* Problem statement
A single number is the whole answer: the tally of lines in the data below that include the word "very".

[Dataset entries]
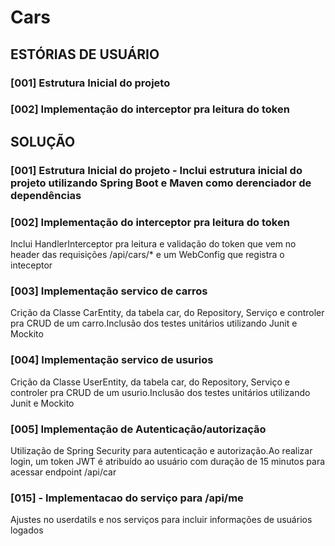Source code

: # Cars

## ESTÓRIAS DE USUÁRIO
### [001] Estrutura Inicial do projeto
### [002] Implementação do interceptor pra leitura do token


## SOLUÇÃO
### [001] Estrutura Inicial do projeto - Inclui estrutura inicial do projeto utilizando Spring Boot e Maven como derenciador de dependências

### [002] Implementação do interceptor pra leitura do token
Inclui HandlerInterceptor pra leitura e validação do token que vem no header das requisições /api/cars/* e um WebConfig que registra o inteceptor

### [003] Implementação servico de carros
Crição da Classe CarEntity, da tabela car, do Repository, Serviço e controler pra CRUD de um carro.Inclusão dos testes unitários utilizando Junit e Mockito

### [004] Implementação servico de usurios
Crição da Classe UserEntity, da tabela car, do Repository, Serviço e controler pra CRUD de um usurio.Inclusão dos testes unitários utilizando Junit e Mockito

### [005] Implementação de Autenticação/autorização 
Utilização de Spring Security para autenticação e autorização.Ao realizar login, um token JWT é atribuído ao usuário com duração de 15 minutos para acessar endpoint /api/car

### [015] - Implementacao do serviço para /api/me
Ajustes no userdatils e nos serviços para incluir informações de usuários logados 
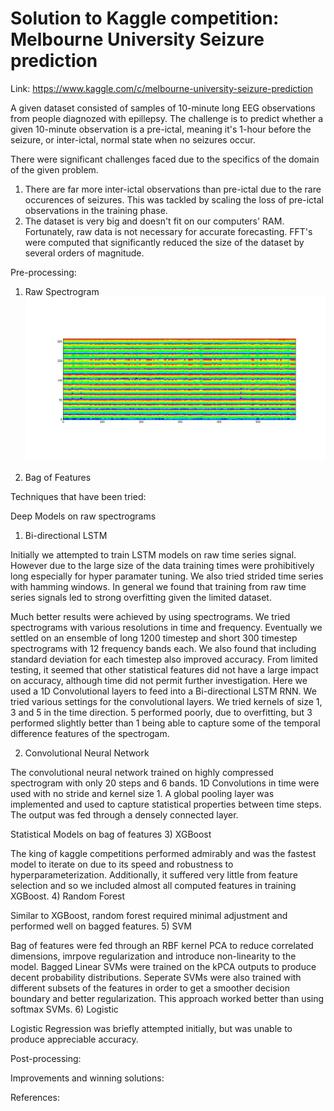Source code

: # Solution to Kaggle competition: Melbourne University Seizure prediction

Link: https://www.kaggle.com/c/melbourne-university-seizure-prediction

A given dataset consisted of samples of 10-minute long EEG observations from people diagnozed with epillepsy. The challenge is to predict whether a given 10-minute observation is a pre-ictal, meaning it's 1-hour before the seizure, or inter-ictal, normal state when no seizures occur.
  
There were significant challenges faced due to the specifics of the domain of the given problem.  
1) There are far more inter-ictal observations than pre-ictal due to the rare occurences of seizures. This was tackled by scaling the loss of pre-ictal observations in the training phase.  
2) The dataset is very big and doesn't fit on our computers' RAM. Fortunately, raw data is not necessary for accurate forecasting. FFT's were computed that significantly reduced the size of the dataset by several orders of magnitude.

Pre-processing:
1) Raw Spectrogram
![alt tag](https://github.com/Anmol6/kaggle-seizure-competition/blob/master/img/postprocessfft12band_1.png)

2) Bag of Features

Techniques that have been tried:

Deep Models on raw spectrograms
1) Bi-directional LSTM

Initially we attempted to train LSTM models on raw time series signal.
However due to the large size of the data training times were prohibitively long especially for hyper paramater tuning.
We also tried strided time series with hamming windows.
In general we found that training from raw time series signals led to strong overfitting given the limited dataset.

Much better results were achieved by using spectrograms.
We tried spectrograms with various resolutions in time and frequency.
Eventually we settled on an ensemble of long 1200 timestep and short 300 timestep spectrograms with 12 frequency bands each.
We also found that including standard deviation for each timestep also improved accuracy. From limited testing, it seemed that other statistical features did not have a large impact on accuracy, although time did not permit further investigation.
Here we used a 1D Convolutional layers to feed into a Bi-directional LSTM RNN.
We tried various settings for the convolutional layers. We tried kernels of size 1, 3 and 5 in the time direction.
5 performed poorly, due to overfitting, but 3 performed slightly better than 1 being able to capture some of the temporal difference features of the spectrogam.

2) Convolutional Neural Network

The convolutional neural network trained on highly compressed spectrogram with only 20 steps and 6 bands. 1D Convolutions in time were used with no stride and kernel size 1.
A global pooling layer was implemented and used to capture statistical properties between time steps.
The output was fed through a densely connected layer.

Statistical Models on bag of features
3) XGBoost

The king of kaggle competitions performed admirably and was the fastest model to iterate on due to its speed and robustness to hyperparameterization. Additionally, it suffered very little from feature selection and so we included almost all computed features in training XGBoost.
4) Random Forest

Similar to XGBoost, random forest required minimal adjustment and performed well on bagged features.
5) SVM

Bag of features were fed through an RBF kernel PCA to reduce correlated dimensions, imrpove regularization and introduce non-linearity to the model. Bagged Linear SVMs were trained on the kPCA outputs to produce decent probability distributions. Seperate SVMs were also trained with different subsets of the features in order to get a smoother decision boundary and better regularization. This approach worked better than using softmax SVMs.
6) Logistic

Logistic Regression was briefly attempted initially, but was unable to produce appreciable accuracy.

Post-processing:

Improvements and winning solutions:


References:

* Result of the exercise
2